6. The Full Bench formula allows any additional amount required in excess of depreciation for the purpose of rehabilitation, replacement and modernizing of machinery. The need for rehabilitation has to be proved strictly; otherwise no amount is allowed. Sri Sundaram has deposed that the company was floated in 1920; the machinery was purchased in 1922 as it bears that year engrossed on it: that in the statement Ex. M. 4 which he has filed, the cost of this machinery has been multiplied by 2.7, as the prices have gone up; some more machinery was purchased from 1949 and this is shown at cost. A perusal of Ex. M. 4 will show the cost of buildings erected in 1920 is multiplied by 2.5 and the buildings erected between 1949 and 1955 are shown at cost. Thus in Ex. M. 4 Mr. Sundaram has given the value of building block after allowing of depreciation to be Rs. 27,95,490 and spreading it over a period of 30 years, requires Rs. 93,183 every year for rehabilitation. Regarding machinery, the depreciated value is shown to be Rs. 87,98,822 and dividing it by 14 years of the life of machinery, a sum of not less than Rs. 6,28,487 per year is shown to be required for the rehabilitation of machinery.

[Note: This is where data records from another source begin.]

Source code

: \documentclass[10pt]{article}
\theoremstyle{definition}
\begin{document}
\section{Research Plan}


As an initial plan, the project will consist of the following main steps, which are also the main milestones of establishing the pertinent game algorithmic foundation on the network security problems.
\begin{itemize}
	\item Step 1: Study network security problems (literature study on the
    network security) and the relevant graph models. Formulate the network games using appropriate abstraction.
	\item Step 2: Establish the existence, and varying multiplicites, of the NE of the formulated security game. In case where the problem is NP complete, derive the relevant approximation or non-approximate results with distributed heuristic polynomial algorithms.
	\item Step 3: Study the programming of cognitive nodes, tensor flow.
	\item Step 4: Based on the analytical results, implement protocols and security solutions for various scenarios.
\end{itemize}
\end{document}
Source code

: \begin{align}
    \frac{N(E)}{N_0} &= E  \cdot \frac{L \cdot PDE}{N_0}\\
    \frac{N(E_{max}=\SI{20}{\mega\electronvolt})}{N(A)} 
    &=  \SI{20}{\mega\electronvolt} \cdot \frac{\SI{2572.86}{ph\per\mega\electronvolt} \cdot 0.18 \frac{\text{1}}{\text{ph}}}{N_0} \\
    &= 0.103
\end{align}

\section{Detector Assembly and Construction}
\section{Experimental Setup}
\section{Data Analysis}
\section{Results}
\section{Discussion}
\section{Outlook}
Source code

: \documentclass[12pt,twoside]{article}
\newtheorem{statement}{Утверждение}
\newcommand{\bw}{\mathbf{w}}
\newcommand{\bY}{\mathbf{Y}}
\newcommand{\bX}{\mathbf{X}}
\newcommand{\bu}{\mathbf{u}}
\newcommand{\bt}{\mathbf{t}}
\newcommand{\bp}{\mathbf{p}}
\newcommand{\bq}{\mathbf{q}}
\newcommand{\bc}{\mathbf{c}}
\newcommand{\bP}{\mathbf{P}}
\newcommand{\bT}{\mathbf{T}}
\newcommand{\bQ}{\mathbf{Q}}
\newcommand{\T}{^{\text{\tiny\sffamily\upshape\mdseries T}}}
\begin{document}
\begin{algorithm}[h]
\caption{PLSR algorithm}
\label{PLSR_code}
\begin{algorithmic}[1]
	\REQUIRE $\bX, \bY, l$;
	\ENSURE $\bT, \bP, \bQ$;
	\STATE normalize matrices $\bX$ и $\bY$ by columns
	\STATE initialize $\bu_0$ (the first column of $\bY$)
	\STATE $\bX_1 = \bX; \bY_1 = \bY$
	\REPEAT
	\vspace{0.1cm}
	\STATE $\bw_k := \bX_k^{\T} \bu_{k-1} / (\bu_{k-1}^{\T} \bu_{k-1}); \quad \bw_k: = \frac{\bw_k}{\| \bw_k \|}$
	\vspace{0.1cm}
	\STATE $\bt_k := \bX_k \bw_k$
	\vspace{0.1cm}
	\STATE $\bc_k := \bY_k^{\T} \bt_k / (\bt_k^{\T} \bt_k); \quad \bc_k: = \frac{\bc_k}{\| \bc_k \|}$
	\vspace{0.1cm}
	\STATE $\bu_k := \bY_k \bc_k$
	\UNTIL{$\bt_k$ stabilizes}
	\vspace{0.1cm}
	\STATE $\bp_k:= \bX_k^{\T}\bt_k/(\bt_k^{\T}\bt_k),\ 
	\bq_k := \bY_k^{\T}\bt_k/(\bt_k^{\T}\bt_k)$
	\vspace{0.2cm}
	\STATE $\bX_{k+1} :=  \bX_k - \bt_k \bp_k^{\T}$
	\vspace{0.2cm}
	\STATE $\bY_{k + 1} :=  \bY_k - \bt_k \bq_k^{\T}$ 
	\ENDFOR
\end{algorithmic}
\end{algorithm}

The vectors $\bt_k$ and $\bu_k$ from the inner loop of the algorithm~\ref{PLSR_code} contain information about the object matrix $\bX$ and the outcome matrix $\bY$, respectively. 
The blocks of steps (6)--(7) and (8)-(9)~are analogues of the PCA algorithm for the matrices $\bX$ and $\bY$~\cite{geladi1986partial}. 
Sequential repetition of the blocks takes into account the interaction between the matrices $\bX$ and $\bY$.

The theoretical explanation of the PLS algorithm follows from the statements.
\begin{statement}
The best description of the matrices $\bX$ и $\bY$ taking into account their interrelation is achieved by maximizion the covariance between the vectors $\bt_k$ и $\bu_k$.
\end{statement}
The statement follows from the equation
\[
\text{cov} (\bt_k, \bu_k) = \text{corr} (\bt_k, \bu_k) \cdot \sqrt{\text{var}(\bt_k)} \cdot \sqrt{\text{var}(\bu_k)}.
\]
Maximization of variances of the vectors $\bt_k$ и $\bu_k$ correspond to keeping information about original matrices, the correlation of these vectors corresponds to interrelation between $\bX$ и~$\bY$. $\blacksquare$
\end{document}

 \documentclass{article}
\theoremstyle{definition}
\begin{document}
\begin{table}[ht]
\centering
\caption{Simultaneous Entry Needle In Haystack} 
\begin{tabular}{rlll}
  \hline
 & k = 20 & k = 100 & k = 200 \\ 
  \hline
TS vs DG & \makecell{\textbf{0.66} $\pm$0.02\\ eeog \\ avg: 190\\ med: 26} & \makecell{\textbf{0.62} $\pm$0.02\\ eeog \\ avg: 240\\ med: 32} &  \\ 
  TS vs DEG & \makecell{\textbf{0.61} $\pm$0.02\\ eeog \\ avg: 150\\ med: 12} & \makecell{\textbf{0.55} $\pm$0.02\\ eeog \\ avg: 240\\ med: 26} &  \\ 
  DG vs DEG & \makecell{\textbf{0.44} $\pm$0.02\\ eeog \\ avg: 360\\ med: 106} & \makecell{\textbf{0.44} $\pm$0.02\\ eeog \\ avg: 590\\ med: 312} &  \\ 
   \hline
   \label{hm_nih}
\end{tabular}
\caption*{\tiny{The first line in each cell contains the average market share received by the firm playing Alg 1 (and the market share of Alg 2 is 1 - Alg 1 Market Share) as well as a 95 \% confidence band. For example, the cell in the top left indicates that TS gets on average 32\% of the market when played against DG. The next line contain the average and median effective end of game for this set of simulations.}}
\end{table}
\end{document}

7. A perusal of the balance sheet will show that Rs. 25,36,000 + Rs. 1,85,000=27,21,000 is the value of the building block; and Rs. 60,97,000 +Rs. 11,72,500 + Rs. 53,000 + Rs. 1,33,000 = 74,55,500 is the value of the machinery block. The age of the building is taken to be 55 years In the Jute Mill case of Bombay and that of machinery 12-15 years and in some cases even 25 years. Even ignoring that the buildings have been erected mostly 35 years ago and the machinery also for the most part is that much old and some machinery is about 7 years old, a sum of Rs. 47,653 per year for the building and a sum of Rs, 2,98,208 will be required for the rehabilitation of machinery. This is so before I have seen what funds are available for rehabilitation. These appear to be as follows: paid-up capital Rs. 18 lakhs, depreciation Rs. 35,51,500 and reserve fund Rs. 11,95,000 or in all Rs. 65,46,000. Deducting it from Rs. 1,01,76,500, the combined figure of the value of building and machinery block, a sum of Rs. 32,30,500 will be required for rehabilitation. Scrap value of 5 per cent of the value of machinery will come to Rupees 3,27,325. Deducting this Rs. 32,30,500 the sum required will be Rs, 28,03,196. As the ratio between the value of the block of building and machinery is 1:3 a sum of Rs. 7,00,794 will be required for building plus Rs. 20,02,381 for the machinery. As the building is already in existence for the last 35 years, we will have to divide the sum of Rs. 7,00,794 by 55 - 35 or 25 years and a sum of Rs. 28,032 per year will be required for the rehabilitation of building. Similarly, as the old machinery is more than 35 years old, it will have to be rehabilitated in toto : and as the rest of the machinery is in existence for about 7 years a sum of Rupees 1,11,243 will be required every year for the next 18 years for the rehabilitation of the machinery.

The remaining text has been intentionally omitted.